Bug #13940
closedOSDs fail to start on reboot with dmcrypt/luks
0%
Description
ceph version 0.94.3 (95cefea9fd9ab740263bf8bb4796fd864d9afe2b)
Linux smr-r1-r1-head2 3.19.0-25-generic #26~14.04.1-Ubuntu SMP Fri Jul 24 21:16:20 UTC 2015 x86_64 x86_64 x86_64 GNU/Linux
Ubuntu 14.04.3 LTS
I have 60 osds per host. They were created with ceph-disk activate --dmcrypt. They're using LUKS, When I reboot a host ~ 10 osds come up, the rest fail to. The one's that fail are all have a /dev/mapper/temporary-cryptsetup-NNNN entry for the journal and data partitions. The symptoms all match this mailing list issue: http://www.spinics.net/lists/ceph-devel/msg25281.html. I ended up fixing it the same way, by luks closing, the temporary-devices and then decrypting them with the right names and start ceph-osd-all.

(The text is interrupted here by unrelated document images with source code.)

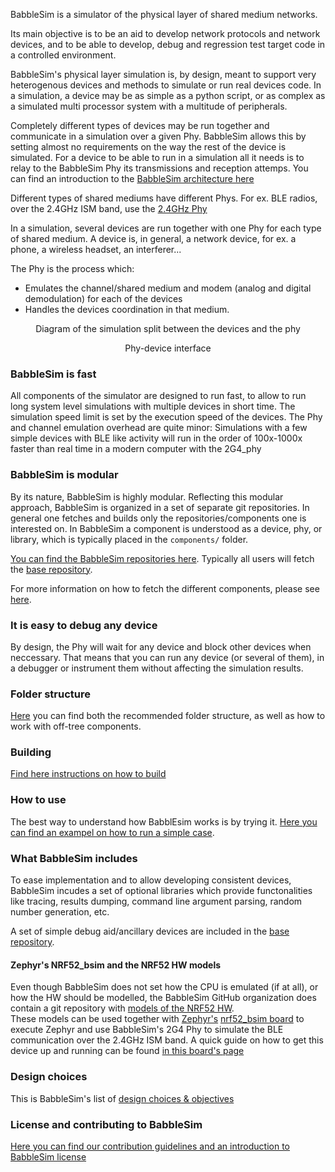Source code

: BabbleSim is a simulator of the physical layer of shared medium networks.

Its main objective is to be an aid to develop network protocols and network
devices, and to be able to develop, debug and regression test target code
in a controlled environment.

BabbleSim's physical layer simulation is, by design, meant to support very
heterogenous devices and methods to simulate or run real devices code.
In a simulation, a device may be as simple as a python script, or as
complex as a simulated multi processor system with a multitude of peripherals.

Completely different types of devices may be run together and communicate
in a simulation over a given Phy.
BabbleSim allows this by setting almost no requirements on the way the
rest of the device is simulated.
For a device to be able to run in a simulation all it needs is to relay
to the BabbleSim Phy its transmissions and reception attemps.
You can find an introduction to the
[BabbleSim architecture here](architecture.md)

Different types of shared mediums have different Phys. For ex. BLE radios,
over the 2.4GHz ISM band, use the
[2.4GHz Phy](https://github.com/BabbleSim/ext_2G4_phy_v1)

In a simulation, several devices are run together with one Phy for each
type of shared medium.
A device is, in general, a network device, for ex. a phone, a wireless headset,
an interferer...

The Phy is the process which:

* Emulates the channel/shared medium and modem (analog and digital
  demodulation) for each of the devices
* Handles the devices coordination in that medium.

<center>
<object data="Phy_device_split.svg" type="image/svg+xml">
<p style="text-align:center">Diagram of the simulation split between the devices and the phy</p>
</object>
<p style="text-align:center">Phy-device interface</p>
</center>

### BabbleSim is fast

All components of the simulator are designed to run fast, to allow
to run long system level simulations with multiple devices in short
time. The simulation speed limit is set by the execution speed of the devices.
The Phy and channel emulation overhead are quite minor: Simulations
with a few simple devices with BLE like activity will run in the order
of 100x-1000x faster than real time in a modern computer with the 2G4_phy

### BabbleSim is modular

By its nature, BabbleSim is highly modular. Reflecting this modular
approach, BabbleSim is organized in a set of separate git repositories.
In general one fetches and builds only the repositories/components one
is interested on.
In BabbleSim a component is understood as a device, phy, or library, which is 
typically placed in the `components/` folder.

[You can find the BabbleSim repositories here](https://github.com/BabbleSim).
Typically all users will fetch the 
[base repository](https://github.com/BabbleSim/base).

For more information on how to fetch the different components, please
see [here](fetching.md).

### It is easy to debug any device

By design, the Phy will wait for any device and block other devices
when neccessary.
That means that you can run any device (or several of them), in a
debugger or instrument them without affecting the simulation results.

### Folder structure

[Here](folder_structure_and_env.md)
you can find both the recommended folder structure, as well as
how to work with off-tree components.

### Building

[Find here instructions on how to build](building.md)

### How to use

The best way to understand how BabblEsim works is by trying it.
[Here you can find an exampel on how to run a simple case](example_2g4.md).

### What BabbleSim includes

To ease implementation and to allow developing consistent devices,
BabbleSim incudes a set of optional libraries which provide
functonalities like tracing, results dumping, command line argument
parsing, random number generation, etc.

A set of simple debug aid/ancillary devices are included in the
[base repository](https://github.com/BabbleSim/base).

#### Zephyr's NRF52_bsim and the NRF52 HW models

Even though BabbleSim does not set how the CPU is emulated
(if at all), or how the HW should be modelled, the BabbleSim GitHub
organization does contain a git repository with 
[models of the NRF52 HW](https://github.com/BabbleSim/ext_NRF52_hw_models).<br>
These models can be used together with
[Zephyr's](https://zephyrproject.org)
[nrf52_bsim board](https://docs.zephyrproject.org/latest/boards/posix/nrf52_bsim/doc/board.html)
to execute Zephyr and use BabbleSim's 2G4 Phy to simulate the BLE communication
over the 2.4GHz ISM band.
A quick guide on how to get this device up and running can be found
[in this board's page](https://docs.zephyrproject.org/latest/boards/posix/nrf52_bsim/doc/board.html#building-and-running)

### Design choices

This is BabbleSim's list of [design choices & objectives](objectives.md)

### License and contributing to BabbleSim

[Here you can find our contribution guidelines and an introduction to BabbleSim license](contribution_guidelines.md)
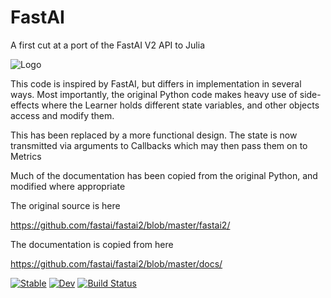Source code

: # FastAI

A first cut at a port of the FastAI V2 API to Julia

![Logo](https://raw.githubusercontent.com/opus111/FastAI.jl/master/fastai-julia-logo.png)

This code is inspired by FastAI, but differs in implementation
in several ways.  Most importantly, the original Python code
makes heavy use of side-effects where the Learner holds different
state variables, and other objects access and modify them.

This has been replaced by a more functional design.  The state
is now transmitted via arguments to Callbacks which may then pass them
on to Metrics

Much of the documentation has been copied from the original Python,
and modified where appropriate

The original source is here

https://github.com/fastai/fastai2/blob/master/fastai2/

The documentation is copied from here

https://github.com/fastai/fastai2/blob/master/docs/

[![Stable](https://img.shields.io/badge/docs-stable-blue.svg)](https://opus111.github.io/FastAI.jl/stable)
[![Dev](https://img.shields.io/badge/docs-dev-blue.svg)](https://opus111.github.io/FastAI.jl/dev)
[![Build Status](https://travis-ci.com/opus111/FastAI.jl.svg?branch=master)](https://travis-ci.com/opus111/FastAI.jl)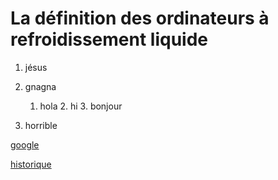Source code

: # La définition des ordinateurs à refroidissement liquide 
1. jésus
2. gnagna
    1. hola
        2. hi
           3. bonjour
       
3. horrible

[google](https://www.google.com)

[historique](historique.md)
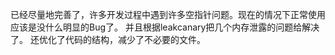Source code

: 已经尽量地完善了，许多开发过程中遇到许多空指针问题。现在的情况下正常使用应该是没什么明显的Bug了。
并且根据leakcanary把几个内存泄露的问题给解决了。
还优化了代码的结构，减少了不必要的文件。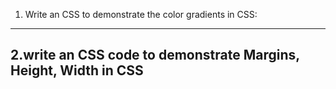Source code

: 1. Write an CSS to demonstrate the color gradients in CSS:
----------------------------------------------------------
2.write an CSS code to demonstrate Margins, Height, Width in CSS 
---------------------------------------------------------------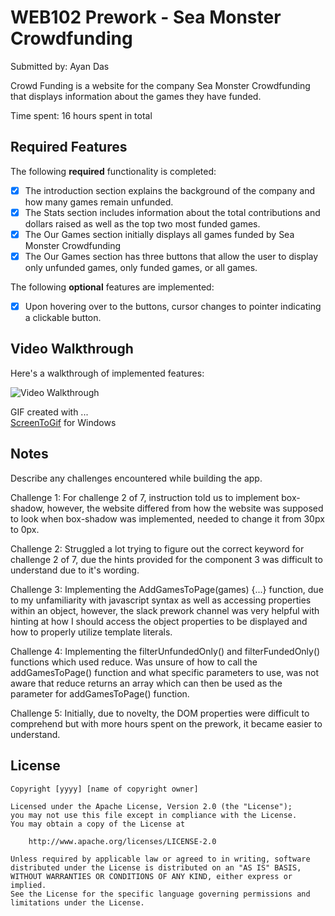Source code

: # WEB102 Prework - Sea Monster Crowdfunding

Submitted by: Ayan Das

Crowd Funding is a website for the company Sea Monster Crowdfunding that displays information about the games they have funded.

Time spent: 16 hours spent in total

## Required Features

The following **required** functionality is completed:

* [x] The introduction section explains the background of the company and how many games remain unfunded.
* [x] The Stats section includes information about the total contributions and dollars raised as well as the top two most funded games.
* [x] The Our Games section initially displays all games funded by Sea Monster Crowdfunding
* [x] The Our Games section has three buttons that allow the user to display only unfunded games, only funded games, or all games.

The following **optional** features are implemented:

* [x] Upon hovering over to the buttons, cursor changes to pointer indicating a clickable button.

## Video Walkthrough

Here's a walkthrough of implemented features:

<img src='Web102Prework.gif' title='Video Walkthrough' width='' alt='Video Walkthrough' />

<!-- Replace this with whatever GIF tool you used! -->
GIF created with ...  
[ScreenToGif](https://www.screentogif.com/) for Windows


## Notes

Describe any challenges encountered while building the app.

Challenge 1: For challenge 2 of 7, instruction told us to implement box-shadow, however, the website differed from how the website was supposed to look when box-shadow was implemented, needed to change it from 30px to 0px.

Challenge 2: Struggled a lot trying to figure out the correct keyword for challenge 2 of 7, due the hints provided for the component 3 was difficult to understand due to it's wording.

Challenge 3: Implementing the AddGamesToPage(games) {...} function, due to my unfamiliarity with javascript syntax as well as accessing properties within an object, however, the slack prework channel was very helpful with hinting at how I should access the object properties to be displayed and how to properly utilize template literals.

Challenge 4: Implementing the filterUnfundedOnly() and filterFundedOnly() functions which used reduce. Was unsure of how to call the addGamesToPage() function and what specific parameters to use, was not aware that reduce returns an array which can then be used as the parameter for addGamesToPage() function.

Challenge 5: Initially, due to novelty, the DOM properties were difficult to comprehend but with more hours spent on the prework, it became easier to understand.

## License

    Copyright [yyyy] [name of copyright owner]

    Licensed under the Apache License, Version 2.0 (the "License");
    you may not use this file except in compliance with the License.
    You may obtain a copy of the License at

        http://www.apache.org/licenses/LICENSE-2.0

    Unless required by applicable law or agreed to in writing, software
    distributed under the License is distributed on an "AS IS" BASIS,
    WITHOUT WARRANTIES OR CONDITIONS OF ANY KIND, either express or implied.
    See the License for the specific language governing permissions and
    limitations under the License.
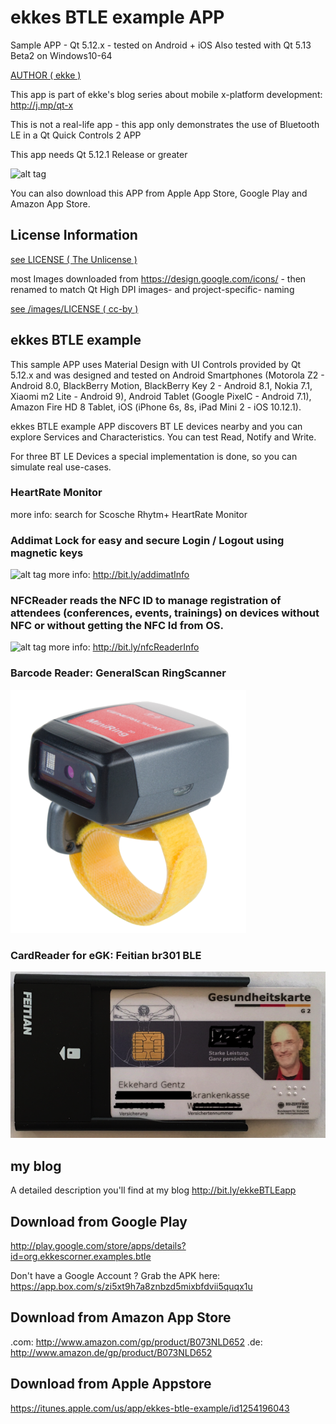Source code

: # ekkes BTLE example APP
Sample APP - Qt 5.12.x - tested on Android + iOS
Also tested with Qt 5.13 Beta2 on Windows10-64

[AUTHOR ( ekke )](AUTHOR.md)

This app is part of ekke's blog series about mobile x-platform development:
http://j.mp/qt-x

This is not a real-life app - this app only demonstrates the use of Bluetooth LE in a Qt Quick Controls 2 APP

This app needs Qt 5.12.1 Release or greater

![alt tag](https://appbus.files.wordpress.com/2017/06/01_home.png  "ekkes BTLE example APP")

You can also download this APP from Apple App Store, Google Play and Amazon App Store.

## License Information
[see LICENSE ( The Unlicense )](LICENSE)

most Images downloaded from https://design.google.com/icons/ - then renamed to match Qt High DPI images- and project-specific- naming

[see /images/LICENSE ( cc-by )](images/LICENSE)

## ekkes BTLE example
This sample APP uses Material Design with UI Controls provided by Qt 5.12.x and was designed and tested on Android Smartphones (Motorola Z2 - Android 8.0, BlackBerry Motion, BlackBerry Key 2 - Android 8.1, Nokia 7.1, Xiaomi m2 Lite - Android 9), Android Tablet (Google PixelC - Android 7.1), Amazon Fire HD 8 Tablet, iOS (iPhone 6s, 8s, iPad Mini 2 - iOS 10.12.1).

ekkes BTLE example APP discovers BT LE devices nearby and you can explore Services and Characteristics. You can test Read, Notify and Write.

For three BT LE Devices a special implementation is done, so you can simulate real use-cases.

### HeartRate Monitor
more info: search for Scosche Rhytm+ HeartRate Monitor

### Addimat Lock for easy and secure Login / Logout using magnetic keys
![alt tag](https://appbus.files.wordpress.com/2017/06/addimat_and_codestifte-1.jpg  "lock with keys")
more info: http://bit.ly/addimatInfo

### NFCReader reads the NFC ID to manage registration of attendees (conferences, events, trainings) on devices without NFC or without getting the NFC Id from OS.
![alt tag](https://appbus.files.wordpress.com/2017/06/nfc_reader1.png  "NFC Reader")
more info: http://bit.ly/nfcReaderInfo

### Barcode Reader: GeneralScan RingScanner
![alt tag](https://github.com/ekke/ekkesBTLEexample/blob/master/images/extra/ring_scanner.png  "GeneralScan RingScanner")

### CardReader for eGK: Feitian br301 BLE
![alt tag](https://github.com/ekke/ekkesBTLEexample/blob/master/images/extra/feitian_egk.png  "Feitian br301 BLE CardReader")

## my blog
A detailed description you'll find at my blog
http://bit.ly/ekkeBTLEapp

## Download from Google Play
http://play.google.com/store/apps/details?id=org.ekkescorner.examples.btle

Don't have a Google Account ? Grab the APK here: https://app.box.com/s/zi5xt9h7a8znbzd5mixbfdvii5quqx1u

## Download from Amazon App Store
.com: http://www.amazon.com/gp/product/B073NLD652
.de: http://www.amazon.de/gp/product/B073NLD652

## Download from Apple Appstore
https://itunes.apple.com/us/app/ekkes-btle-example/id1254196043

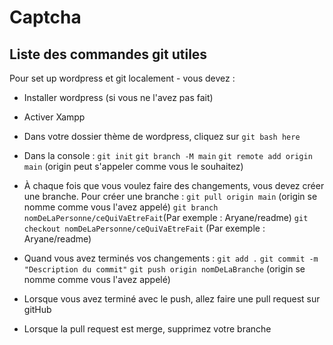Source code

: # Captcha
## Liste des commandes git utiles

Pour set up wordpress et git localement - vous devez :
- Installer wordpress (si vous ne l'avez pas fait)
- Activer Xampp
- Dans votre dossier thème de wordpress, cliquez sur `git bash here`
- Dans la console :
 `git init`
 `git branch -M main`
 `git remote add origin main` (origin peut s'appeler comme vous le souhaitez)

- À chaque fois que vous voulez faire des changements, vous devez créer une branche. Pour créer une branche :
`git pull origin main` (origin se nomme comme vous l'avez appelé)
`git branch nomDeLaPersonne/ceQuiVaEtreFait`(Par exemple : Aryane/readme)
`git checkout nomDeLaPersonne/ceQuiVaEtreFait` (Par exemple : Aryane/readme)

- Quand vous avez terminés vos changements :
`git add .`
`git commit -m "Description du commit"`
`git push origin nomDeLaBranche` (origin se nomme comme vous l'avez appelé)

- Lorsque vous avez terminé avec le push, allez faire une pull request sur gitHub
- Lorsque la pull request est merge, supprimez votre branche 
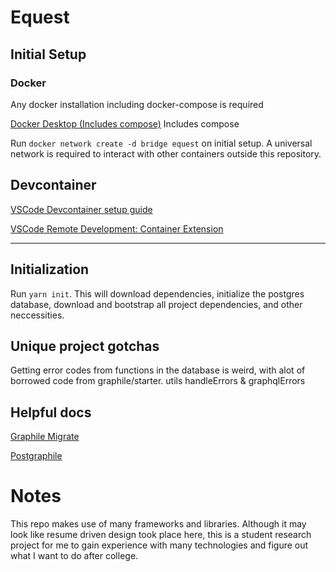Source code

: # Equest

## Initial Setup

### Docker

Any docker installation including docker-compose is required

[Docker Desktop (Includes compose)](https://www.docker.com/products/docker-desktop) Includes compose

Run `docker network create -d bridge equest` on initial setup. A universal network is required to interact with other containers outside this repository.

## Devcontainer

[VSCode Devcontainer setup guide](https://code.visualstudio.com/docs/remote/containers)

[VSCode Remote Development: Container Extension](https://marketplace.visualstudio.com/items?itemName=ms-vscode-remote.remote-containers)

---

## Initialization

Run `yarn init`. This will download dependencies, initialize the postgres database, download and bootstrap all project dependencies, and other neccessities.

## Unique project gotchas

Getting error codes from functions in the database is weird, with alot of borrowed code from graphile/starter. utils handleErrors & graphqlErrors

## Helpful docs

[Graphile Migrate](https://github.com/graphile/migrate)

[Postgraphile](https://www.graphile.org/postgraphile/introduction/)

# Notes

This repo makes use of many frameworks and libraries. Although it may look like resume driven design took place here, this is a student research project for me to gain experience with many technologies and figure out what I want to do after college.
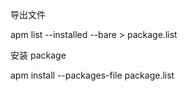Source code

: 导出文件

apm list --installed --bare > package.list

安装 package

apm install --packages-file package.list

Updated by Loïc Dachary about 8 years ago
- Status changed from New to 12
- Priority changed from Normal to High
- Release set to hammer
Updated by Loïc Dachary about 8 years ago
This is most probably a timeout because individual udev actions take too long and abort or fail (I don't know exactly what happens when a udev action takes long to complete). This cannot happen in infernalis but the modifications are extensive and not easy to backport. The general idea is to not do any work when ceph-disk is called from udev. Instead ceph-disk trigger is called and launches a systemd/upstart action in the background.
Updated by Dan Mick about 8 years ago
Submitter responded in email (which bounced):
Ok thanks for the update. We are evaluating Infernalis for our next deployment, and I have a script that cleans up from the broken state on boot, so we can limp along as is if this needs to be WONTFIX.